Portugal's President Marcelo Rebelo de Sousa has vetoed a bill to legalize euthanasia for the fourth time. In a note published by the office of the Portuguese President, it is stated that the president has decided to send the text back to the Assembly of the Republic without promulgating it.
Last January, the Constitutional Court, for the second time, concluded that the third version of the law, voted at the end of 2022 by Parliament, was unconstitutional. The high court then pointed to the inaccuracies concerning the qualification of suffering as a condition for access to euthanasia.
On Friday, March 31, 2023, the Portuguese Parliament passed a fourth version of the law on medically assisted death. The bill was approved by the Assembly, but was rejected by the majority of deputies from the conservative Social Democratic Party (PSD), to which Rebelo de Sousa belongs, as well as the right-wing Chega party and the Communist Party.
To respond to the request of the Constitutional Court, the parliamentarians had modified the qualification of suffering, described in the previous version as “physical, psychological, and spiritual suffering.”
Article 2 of this new version of the law describes suffering of great intensity as “resulting from a serious and incurable disease or a permanent injury of extreme gravity, great intensity, persistent, continuous or permanent and considered intolerable by the person himself.”
Furthermore, article 3 of the law, which provides for the conditions under which medically assisted death is not punishable, introduces a new condition, which makes euthanasia subordinate to assisted suicide: euthanasia would only be permitted in the cases where assisted suicide is impossible due to the patient's physical incapacity.
This is the fourth time that the Portuguese parliament has attempted to advance a proposal on the decriminalization of euthanasia, and it has twice been rejected by the president and overturned by the Constitutional Court.
The text stipulates that euthanasia can be authorized when assisted suicide is not possible due to the physical incapacity of the patient.

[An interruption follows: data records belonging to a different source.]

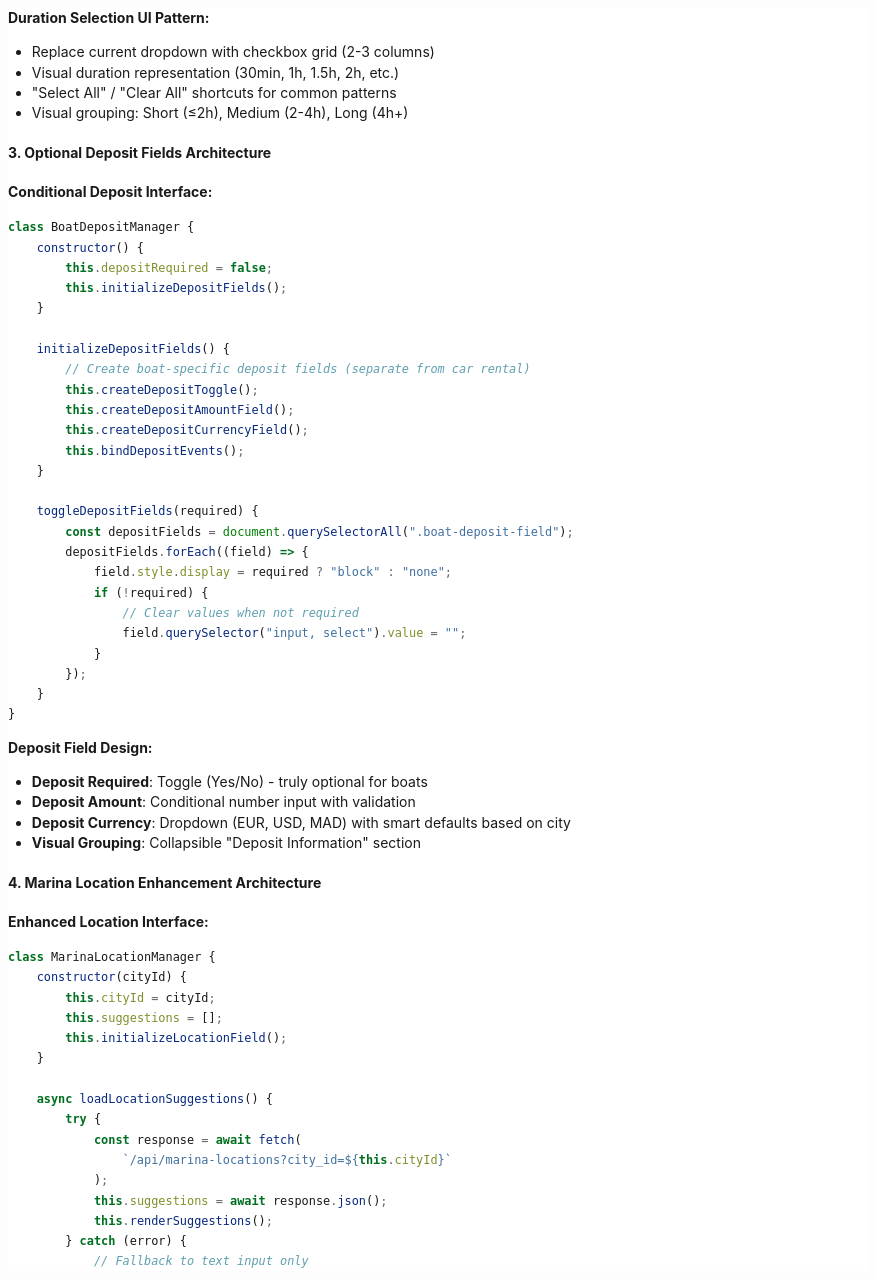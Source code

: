 **Duration Selection UI Pattern:**

-   Replace current dropdown with checkbox grid (2-3 columns)
-   Visual duration representation (30min, 1h, 1.5h, 2h, etc.)
-   "Select All" / "Clear All" shortcuts for common patterns
-   Visual grouping: Short (≤2h), Medium (2-4h), Long (4h+)

#### 3. Optional Deposit Fields Architecture

**Conditional Deposit Interface:**

```javascript
class BoatDepositManager {
    constructor() {
        this.depositRequired = false;
        this.initializeDepositFields();
    }

    initializeDepositFields() {
        // Create boat-specific deposit fields (separate from car rental)
        this.createDepositToggle();
        this.createDepositAmountField();
        this.createDepositCurrencyField();
        this.bindDepositEvents();
    }

    toggleDepositFields(required) {
        const depositFields = document.querySelectorAll(".boat-deposit-field");
        depositFields.forEach((field) => {
            field.style.display = required ? "block" : "none";
            if (!required) {
                // Clear values when not required
                field.querySelector("input, select").value = "";
            }
        });
    }
}
```

**Deposit Field Design:**

-   **Deposit Required**: Toggle (Yes/No) - truly optional for boats
-   **Deposit Amount**: Conditional number input with validation
-   **Deposit Currency**: Dropdown (EUR, USD, MAD) with smart defaults based on city
-   **Visual Grouping**: Collapsible "Deposit Information" section

#### 4. Marina Location Enhancement Architecture

**Enhanced Location Interface:**

```javascript
class MarinaLocationManager {
    constructor(cityId) {
        this.cityId = cityId;
        this.suggestions = [];
        this.initializeLocationField();
    }

    async loadLocationSuggestions() {
        try {
            const response = await fetch(
                `/api/marina-locations?city_id=${this.cityId}`
            );
            this.suggestions = await response.json();
            this.renderSuggestions();
        } catch (error) {
            // Fallback to text input only
```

However, the President believes that it is important to define who must recognize or attest to this impossibility and who must supervise assisted suicide.
Rebelo de Sousa, a practicing Catholic, believes that it is necessary to clarify the differences between assisted suicide and euthanasia, as well as the supervision of the process provided for by law. This is why he vetoed this euthanasia bill for the fourth time.
But it is not difficult to guess that the President of Portugal would not want to put his signature to such a law. It is hoped that he will be strong enough to continue to reject this deadly text.